Callender took the attacks to new depths by exposing an adulterous affair Hamilton had been part of in 1792. Rather than hint at such moral failings, Callender broke precedent and named names, as Dickerson notes. Jefferson, of course, denied any involvement with any form of scandalmongering, lying to his benefactor Washington, among others, along the way. Jefferson ran against John Adams for the presidency in 1800 – Adams beat him in the previous election – and implored Callender and others to promote his candidacy while savaging the opposition. Callender, Dickerson notes, described Adams as “a hideous hermaphroditical character” in print and spewed personal and political bile throughout. Adams, using the Sedition Act, jailed Callender for his writings.

Jefferson went on to become president but forgot about Callender, ignoring the scandalmonger’s entreaties for financial assistance to repay the $200 fine imposed by Adams. Jefferson also ignored Callender’s requests for a patronage job in return for his role in the campaign.

Though Callender, a raging alcoholic, would drown in the James River in 1803 after a bender, he lived long enough to dedicate the final year of his life to publicly disclosing the details of Jefferson’s liaisons with Sally Hemings, a slave on Jefferson’s Monticello farm who bore him children.

Dickerson spoke to The Monitor about working on “Whistlestop” while covering a campaign and becoming moderator of a Sunday morning talk show. Following are edited excerpts from that conversation.

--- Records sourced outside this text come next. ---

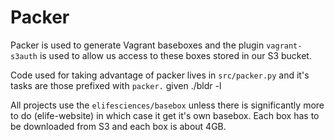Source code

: # Packer

Packer is used to generate Vagrant baseboxes and the plugin `vagrant-s3auth` is
used to allow us access to these boxes stored in our S3 bucket.

Code used for taking advantage of packer lives in `src/packer.py` and it's tasks
are those prefixed with `packer.` given ./bldr -l

All projects use the `elifesciences/basebox` unless there is significantly more
to do (elife-website) in which case it get it's own basebox. Each box has to be
downloaded from S3 and each box is about 4GB.
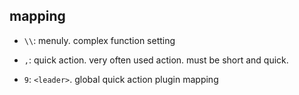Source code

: ## mapping

-   `\\`:
    menuly.
    complex function
    setting

-   `,`:
    quick action.
    very often used action. must be short and quick.

-   `9`:
    `<leader>`.
    global quick action
    plugin mapping

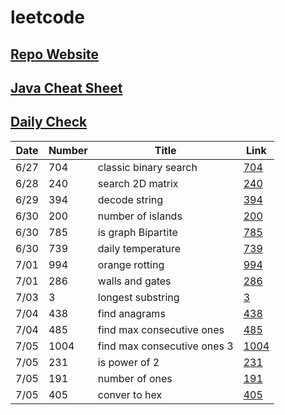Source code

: # leetcode

## [Repo Website](https://simonzhang0428.github.io/leetcode/)
## [Java Cheat Sheet](CheatSheet.pdf)
## [Daily Check](DailyCheck.pdf)

| Date          | Number        |  Title                        |  Link
| -----------   | -----------   | -----------                   | ----------- |
| 6/27          | 704           | classic binary search         | [704](BinarySearch704.java)
| 6/28          | 240           | search 2D matrix              | [240](SearchMatrix240.java)
| 6/29          | 394           | decode string                 | [394](DecodeString394.java)
| 6/30          | 200           | number of islands             | [200](NumIslands200.java)
| 6/30          | 785           | is graph Bipartite            | [785](IsBipartite785.java)
| 6/30          | 739           | daily temperature             | [739](DailyTemperatures739.java)
| 7/01          | 994           | orange rotting                | [994](OrangeRotton994.java)
| 7/01          | 286           | walls and gates               | [286](WallAndGate286.java)
| 7/03          | 3             | longest substring             | [3](LengthOfLongestSubstring3.java)
| 7/04          | 438           | find anagrams                 | [438](FindAnagrams438.java)
| 7/04          | 485           | find max consecutive ones     | [485](FindMaxConsecutiveOnes485.java)
| 7/05          | 1004          | find max consecutive ones 3   | [1004](LongestOnes1004.java)
| 7/05          | 231           | is power of 2                 | [231](IsPowerOfTwo231.java)
| 7/05          | 191           | number of ones                | [191](NumberOfOnes191.java)
| 7/05          | 405           | conver to hex                 | [405](ToHex405.java)

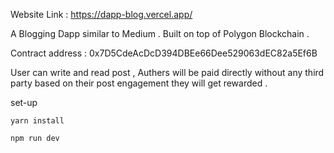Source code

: Website Link : https://dapp-blog.vercel.app/

A Blogging Dapp similar to Medium . Built on top of Polygon Blockchain .

Contract address : 0x7D5CdeAcDcD394DBEe66Dee529063dEC82a5Ef6B 

User can write and read post , Authers will be paid directly without any third party based on their post engagement they will get rewarded . 




set-up

`yarn install`

`npm run dev`
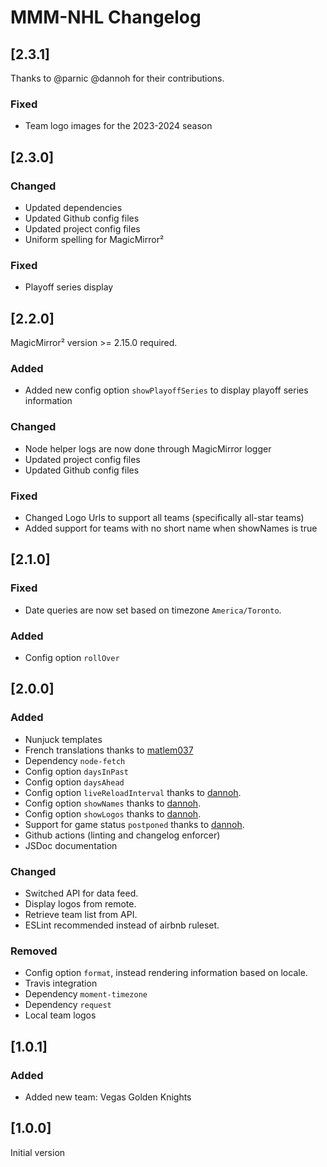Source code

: # MMM-NHL Changelog

## [2.3.1]

Thanks to @parnic @dannoh for their contributions.

### Fixed

* Team logo images for the 2023-2024 season

## [2.3.0]

### Changed

* Updated dependencies
* Updated Github config files
* Updated project config files
* Uniform spelling for MagicMirror²

### Fixed

* Playoff series display

## [2.2.0]

MagicMirror² version >= 2.15.0 required.

### Added

* Added new config option `showPlayoffSeries` to display playoff series information

### Changed

* Node helper logs are now done through MagicMirror logger
* Updated project config files
* Updated Github config files

### Fixed

* Changed Logo Urls to support all teams (specifically all-star teams)
* Added support for teams with no short name when showNames is true

## [2.1.0]

### Fixed

* Date queries are now set based on timezone `America/Toronto`.

### Added

* Config option `rollOver`

## [2.0.0]

### Added

* Nunjuck templates
* French translations thanks to [matlem037](https://github.com/matlem037)
* Dependency `node-fetch`
* Config option `daysInPast`
* Config option `daysAhead`
* Config option `liveReloadInterval` thanks to [dannoh](https://github.com/dannoh).
* Config option `showNames` thanks to [dannoh](https://github.com/dannoh).
* Config option `showLogos` thanks to [dannoh](https://github.com/dannoh).
* Support for game status `postponed` thanks to [dannoh](https://github.com/dannoh).
* Github actions (linting and changelog enforcer)
* JSDoc documentation

### Changed

* Switched API for data feed.
* Display logos from remote.
* Retrieve team list from API.
* ESLint recommended instead of airbnb ruleset.

### Removed

* Config option `format`, instead rendering information based on locale.
* Travis integration
* Dependency `moment-timezone`
* Dependency `request`
* Local team logos

## [1.0.1]

### Added

* Added new team: Vegas Golden Knights

## [1.0.0]

Initial version
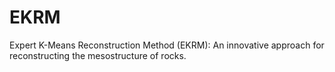 # EKRM
Expert K-Means Reconstruction Method (EKRM): An innovative approach for reconstructing the mesostructure of rocks.
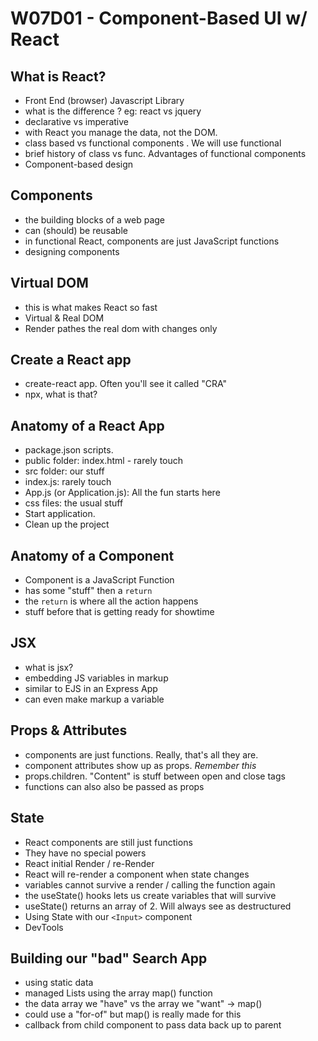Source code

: 
# W07D01 - Component-Based UI w/ React

##  What is React?
  - Front End (browser) Javascript Library
  - what is the difference ? eg: react vs jquery
  - declarative vs imperative
  - with React you manage the data, not the DOM.
  - class based vs functional components .  We will use functional
  - brief history of class vs func.  Advantages of functional components
  - Component-based design
  
##  Components
  - the building blocks of a web page
  - can (should)  be reusable
  - in functional React, components are just JavaScript functions
  - designing components

## Virtual DOM
  - this is what makes React so fast
  - Virtual & Real DOM
  - Render  pathes the real dom with changes only  
 
##  Create a React app
  - create-react app. Often you'll see it called "CRA" 
  - npx, what is that?

## Anatomy of a React App
 - package.json scripts.
 - public folder: index.html - rarely touch
 - src folder:  our stuff
 - index.js:  rarely touch
 - App.js (or Application.js):  All the fun starts here
 - css files:  the usual stuff
 - Start application. 
 - Clean up the project
 
## Anatomy of a Component
 - Component is a JavaScript Function
 - has some "stuff" then a `return`
 - the `return` is where all the action happens
 - stuff before that is getting ready for showtime
 
 ##  JSX
  - what is jsx?
  - embedding JS variables in markup
  - similar to EJS in an Express App
  - can even make markup a variable 
  
## Props & Attributes
  - components are just functions.  Really, that's all they are.
  - component attributes show up as props. *Remember this*
  - props.children.  "Content" is stuff between open and close tags
  - functions can also also be passed as props
  
## State
  - React components are still just functions
  - They have no special powers
  - React initial Render / re-Render 
  - React will re-render a component when state changes
  - variables cannot survive a render / calling the function again
  - the useState() hooks lets us create variables that will survive
  - useState() returns an array of 2.  Will always see as destructured
  - Using State with our `<Input>` component
  - DevTools

## Building our "bad" Search App
  - using static data
  - managed Lists using the array map() function
  - the  data array we "have" vs the array we "want" -> map()
  - could use a "for-of" but map() is really made for this
  - callback from child component to pass data back up to parent 


  
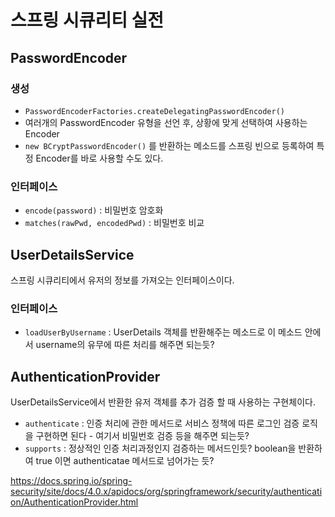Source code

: # 스프링 시큐리티 실전

## PasswordEncoder

### 생성

- `PasswordEncoderFactories.createDelegatingPasswordEncoder()`
- 여러개의 PasswordEncoder 유형을 선언 후, 상황에 맞게 선택하여 사용하는 Encoder
- `new BCryptPasswordEncoder()` 를 반환하는 메소드를 스프링 빈으로 등록하여 특정 Encoder를 바로 사용할 수도 있다.

### 인터페이스

- `encode(password)` : 비밀번호 암호화
- `matches(rawPwd, encodedPwd)` : 비밀번호 비교

## UserDetailsService

스프링 시큐리티에서 유저의 정보를 가져오는 인터페이스이다.

### 인터페이스

- `loadUserByUsername` : UserDetails 객체를 반환해주는 메소드로 이 메소드 안에서 username의 유무에 따른 처리를 해주면 되는듯?

## AuthenticationProvider

UserDetailsService에서 반환한 유저 객체를 추가 검증 할 때 사용하는 구현체이다.

- `authenticate` : 인증 처리에 관한 메서드로 서비스 정책에 따른 로그인 검증 로직을 구현하면 된다 - 여기서 비밀번호 검증 등을 해주면 되는듯?
- `supports` : 정상적인 인증 처리과정인지 검증하는 메서드인듯? boolean을 반환하여 true 이면 authenticatae 메서드로 넘어가는 듯?

https://docs.spring.io/spring-security/site/docs/4.0.x/apidocs/org/springframework/security/authentication/AuthenticationProvider.html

What made you want to tell this story in this way?

I collected these stories over the years, covering the campaigns and always looking to history for some kind of guidance about what was happening, trying to put things in context.

One of the first instincts is, has this happened before, and if it’s happened before, what was the reaction then? What were the norms and standards that existed for previous campaigns? And in that investigative process, it was just so much fun, these stories you come across. And you can’t believe parts of American history.

Also, you think you knew what happened, OK, I knew Grover Cleveland had an out-of-wedlock birth, but I didn’t realize the five separate investigations. We think we’ve gone off the deep end now, but, I mean, there were five separate investigations in Buffalo about whether he did or didn’t have an out-of-wedlock birth. And I never knew that Maria Halpin [the mother of the child] wrote her own account of things, which sounds very much like rape.

And knowing now what we know about the personal behavior of powerful men, when I read Maria Halpin’s account, it seems totally believable. And why do I think that? I don’t know, but the culture – she gets criticized for even talking out loud [about what happened]. You can easily imagine somebody taking advantage of her the way she describes. On the other hand, she could have been crazy and could have been an alcoholic. That story alone was so much richer and there was so much more going on than the way I understood it, which made it sound kind of mirthful, this, “Ma, Ma, where’s my Pa?”

I was delighted to read about James Thomson Callender because this is as nasty in terms of campaigns and planting stories and leaks as anything going on today, isn’t it?

You’re exactly right. Part of what this book is and part of my enthusiasm for history is based on the fact that I’m ignorant of a lot of it. I knew about Callender and I had read in passing in Gil Troy’s book, “See How They Ran,” about how Jefferson had sort of the first negative campaigner working for him.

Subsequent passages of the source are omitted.